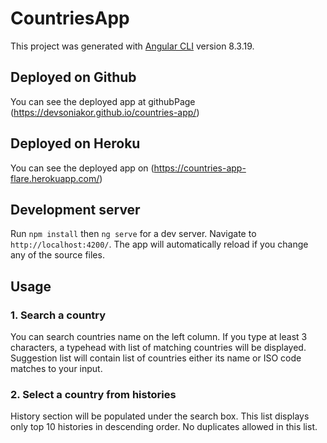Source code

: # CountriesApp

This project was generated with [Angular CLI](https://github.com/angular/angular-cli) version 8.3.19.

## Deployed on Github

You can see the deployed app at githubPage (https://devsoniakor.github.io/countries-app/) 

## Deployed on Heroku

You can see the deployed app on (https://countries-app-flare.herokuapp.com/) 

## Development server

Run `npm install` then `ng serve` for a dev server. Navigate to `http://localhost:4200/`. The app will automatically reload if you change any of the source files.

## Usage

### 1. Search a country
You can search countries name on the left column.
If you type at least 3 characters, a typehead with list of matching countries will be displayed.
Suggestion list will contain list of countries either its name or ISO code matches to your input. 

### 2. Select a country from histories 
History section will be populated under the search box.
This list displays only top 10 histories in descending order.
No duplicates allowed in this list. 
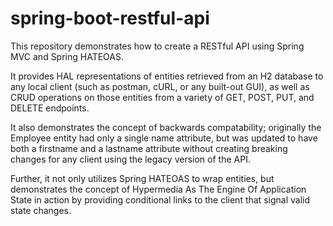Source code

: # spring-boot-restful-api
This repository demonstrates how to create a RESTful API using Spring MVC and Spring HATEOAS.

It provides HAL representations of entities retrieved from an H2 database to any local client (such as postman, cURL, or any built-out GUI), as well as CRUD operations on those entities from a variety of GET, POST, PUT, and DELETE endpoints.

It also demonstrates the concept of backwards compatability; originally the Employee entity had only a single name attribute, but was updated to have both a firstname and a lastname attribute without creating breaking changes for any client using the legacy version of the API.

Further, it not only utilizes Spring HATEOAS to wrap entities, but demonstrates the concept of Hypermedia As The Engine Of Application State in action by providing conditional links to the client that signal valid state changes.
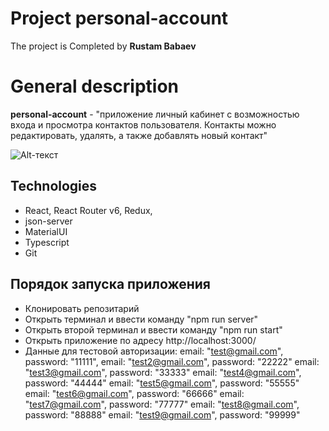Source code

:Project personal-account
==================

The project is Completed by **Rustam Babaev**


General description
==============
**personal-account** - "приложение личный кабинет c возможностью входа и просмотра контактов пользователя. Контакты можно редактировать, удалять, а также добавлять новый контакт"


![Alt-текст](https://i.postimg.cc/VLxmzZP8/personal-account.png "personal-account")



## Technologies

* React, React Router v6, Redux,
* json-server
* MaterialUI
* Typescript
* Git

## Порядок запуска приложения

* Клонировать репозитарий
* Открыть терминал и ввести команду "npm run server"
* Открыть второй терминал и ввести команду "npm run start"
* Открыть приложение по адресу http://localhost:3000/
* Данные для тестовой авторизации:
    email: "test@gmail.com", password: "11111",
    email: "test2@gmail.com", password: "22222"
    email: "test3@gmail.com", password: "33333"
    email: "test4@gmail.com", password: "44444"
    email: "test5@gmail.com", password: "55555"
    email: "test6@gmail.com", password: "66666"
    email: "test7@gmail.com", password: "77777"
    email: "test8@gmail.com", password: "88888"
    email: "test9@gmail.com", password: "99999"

...

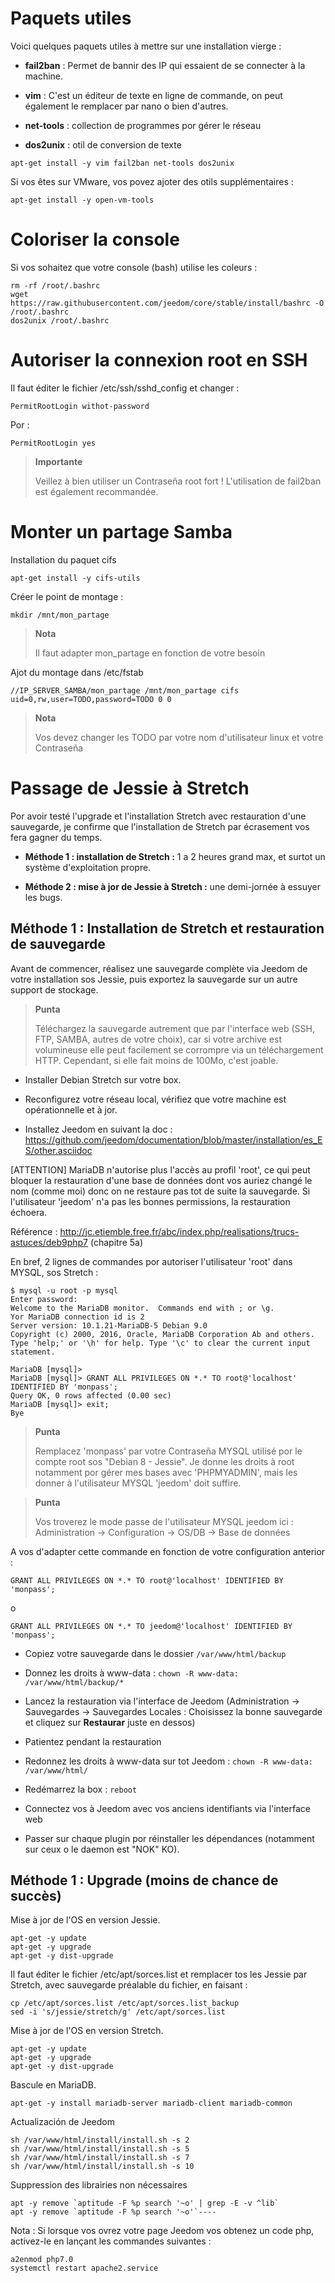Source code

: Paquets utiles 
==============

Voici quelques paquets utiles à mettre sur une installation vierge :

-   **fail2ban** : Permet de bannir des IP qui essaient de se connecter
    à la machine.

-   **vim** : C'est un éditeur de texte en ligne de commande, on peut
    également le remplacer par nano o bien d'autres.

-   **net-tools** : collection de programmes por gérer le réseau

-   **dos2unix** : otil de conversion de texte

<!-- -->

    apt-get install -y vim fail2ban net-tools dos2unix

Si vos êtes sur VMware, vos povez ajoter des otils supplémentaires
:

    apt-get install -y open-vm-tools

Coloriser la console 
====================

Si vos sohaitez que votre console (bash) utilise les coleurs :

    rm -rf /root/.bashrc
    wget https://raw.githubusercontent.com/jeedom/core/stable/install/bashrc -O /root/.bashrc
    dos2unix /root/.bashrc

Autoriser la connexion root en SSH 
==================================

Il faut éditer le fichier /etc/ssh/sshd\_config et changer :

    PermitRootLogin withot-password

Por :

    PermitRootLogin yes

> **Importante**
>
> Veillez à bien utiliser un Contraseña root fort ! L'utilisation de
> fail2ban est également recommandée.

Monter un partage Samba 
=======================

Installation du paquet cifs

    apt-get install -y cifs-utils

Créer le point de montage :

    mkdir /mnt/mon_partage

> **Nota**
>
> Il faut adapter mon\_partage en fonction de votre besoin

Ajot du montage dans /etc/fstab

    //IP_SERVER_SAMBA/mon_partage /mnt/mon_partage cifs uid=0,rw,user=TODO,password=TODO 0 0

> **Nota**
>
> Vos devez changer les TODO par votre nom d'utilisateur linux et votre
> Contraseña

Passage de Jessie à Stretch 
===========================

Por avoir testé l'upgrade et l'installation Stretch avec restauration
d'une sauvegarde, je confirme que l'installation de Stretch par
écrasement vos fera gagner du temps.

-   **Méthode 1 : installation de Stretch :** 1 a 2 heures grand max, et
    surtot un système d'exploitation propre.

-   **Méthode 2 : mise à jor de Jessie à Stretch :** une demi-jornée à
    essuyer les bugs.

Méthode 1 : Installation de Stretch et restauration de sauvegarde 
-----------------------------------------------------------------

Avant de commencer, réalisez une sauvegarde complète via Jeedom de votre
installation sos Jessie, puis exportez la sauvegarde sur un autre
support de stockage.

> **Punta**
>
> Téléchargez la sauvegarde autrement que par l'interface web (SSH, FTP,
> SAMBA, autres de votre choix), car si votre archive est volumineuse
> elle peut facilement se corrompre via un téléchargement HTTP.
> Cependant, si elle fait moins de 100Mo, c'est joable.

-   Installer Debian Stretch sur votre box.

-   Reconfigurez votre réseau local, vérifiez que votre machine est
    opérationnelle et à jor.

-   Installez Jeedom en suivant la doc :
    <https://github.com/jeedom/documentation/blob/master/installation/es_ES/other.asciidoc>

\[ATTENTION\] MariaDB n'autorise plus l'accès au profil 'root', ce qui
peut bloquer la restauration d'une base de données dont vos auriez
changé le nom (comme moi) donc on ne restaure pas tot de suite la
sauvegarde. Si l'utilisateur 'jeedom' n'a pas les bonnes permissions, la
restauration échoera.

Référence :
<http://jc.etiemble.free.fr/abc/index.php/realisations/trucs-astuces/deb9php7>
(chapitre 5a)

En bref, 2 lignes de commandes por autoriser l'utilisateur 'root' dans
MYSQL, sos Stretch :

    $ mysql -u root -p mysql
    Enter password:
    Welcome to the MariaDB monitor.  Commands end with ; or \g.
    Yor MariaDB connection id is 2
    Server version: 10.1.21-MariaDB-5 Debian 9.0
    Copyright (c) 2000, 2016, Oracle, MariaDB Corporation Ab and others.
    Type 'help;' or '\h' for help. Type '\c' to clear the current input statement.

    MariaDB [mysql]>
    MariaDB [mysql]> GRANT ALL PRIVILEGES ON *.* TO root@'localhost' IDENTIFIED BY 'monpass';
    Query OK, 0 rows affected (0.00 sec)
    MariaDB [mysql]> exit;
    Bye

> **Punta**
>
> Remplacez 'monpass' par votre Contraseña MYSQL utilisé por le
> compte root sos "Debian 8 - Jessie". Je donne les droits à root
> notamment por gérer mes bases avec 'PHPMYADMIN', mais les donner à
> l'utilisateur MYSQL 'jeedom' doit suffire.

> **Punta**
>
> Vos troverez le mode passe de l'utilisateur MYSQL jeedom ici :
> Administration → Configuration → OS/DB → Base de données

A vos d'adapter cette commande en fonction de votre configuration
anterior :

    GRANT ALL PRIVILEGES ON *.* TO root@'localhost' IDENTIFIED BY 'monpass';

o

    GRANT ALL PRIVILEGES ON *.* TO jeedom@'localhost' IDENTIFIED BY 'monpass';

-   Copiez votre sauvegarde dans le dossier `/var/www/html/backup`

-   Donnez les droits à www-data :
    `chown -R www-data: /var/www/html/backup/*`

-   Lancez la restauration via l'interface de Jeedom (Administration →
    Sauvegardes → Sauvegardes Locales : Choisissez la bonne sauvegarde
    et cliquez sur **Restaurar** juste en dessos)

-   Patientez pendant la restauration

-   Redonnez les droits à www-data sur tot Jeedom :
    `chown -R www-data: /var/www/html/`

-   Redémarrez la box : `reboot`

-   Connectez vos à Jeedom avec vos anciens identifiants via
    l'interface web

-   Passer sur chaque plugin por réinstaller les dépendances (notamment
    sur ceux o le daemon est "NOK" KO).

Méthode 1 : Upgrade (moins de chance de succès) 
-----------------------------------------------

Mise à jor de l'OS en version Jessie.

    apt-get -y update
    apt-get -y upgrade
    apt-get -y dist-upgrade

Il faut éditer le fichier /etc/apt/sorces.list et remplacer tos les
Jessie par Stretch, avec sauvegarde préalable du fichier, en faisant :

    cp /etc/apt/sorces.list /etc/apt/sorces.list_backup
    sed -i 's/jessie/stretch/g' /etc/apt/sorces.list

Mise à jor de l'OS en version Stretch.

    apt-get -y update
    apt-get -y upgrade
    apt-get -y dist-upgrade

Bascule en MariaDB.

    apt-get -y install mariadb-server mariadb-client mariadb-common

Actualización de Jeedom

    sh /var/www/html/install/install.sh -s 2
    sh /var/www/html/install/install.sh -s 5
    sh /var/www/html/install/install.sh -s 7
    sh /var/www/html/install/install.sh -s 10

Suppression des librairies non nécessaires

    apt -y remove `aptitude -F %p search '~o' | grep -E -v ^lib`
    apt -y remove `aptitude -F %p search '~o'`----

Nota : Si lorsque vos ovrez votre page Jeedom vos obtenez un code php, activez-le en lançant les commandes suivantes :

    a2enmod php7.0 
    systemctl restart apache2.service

§ What the task asks:
Your answer should consist of the lines from the listing that hold the word "monpass".

§ Exercise output:
    MariaDB [mysql]> GRANT ALL PRIVILEGES ON *.* TO root@'localhost' IDENTIFIED BY 'monpass';
> Remplacez 'monpass' par votre Contraseña MYSQL utilisé por le
    GRANT ALL PRIVILEGES ON *.* TO root@'localhost' IDENTIFIED BY 'monpass';
    GRANT ALL PRIVILEGES ON *.* TO jeedom@'localhost' IDENTIFIED BY 'monpass';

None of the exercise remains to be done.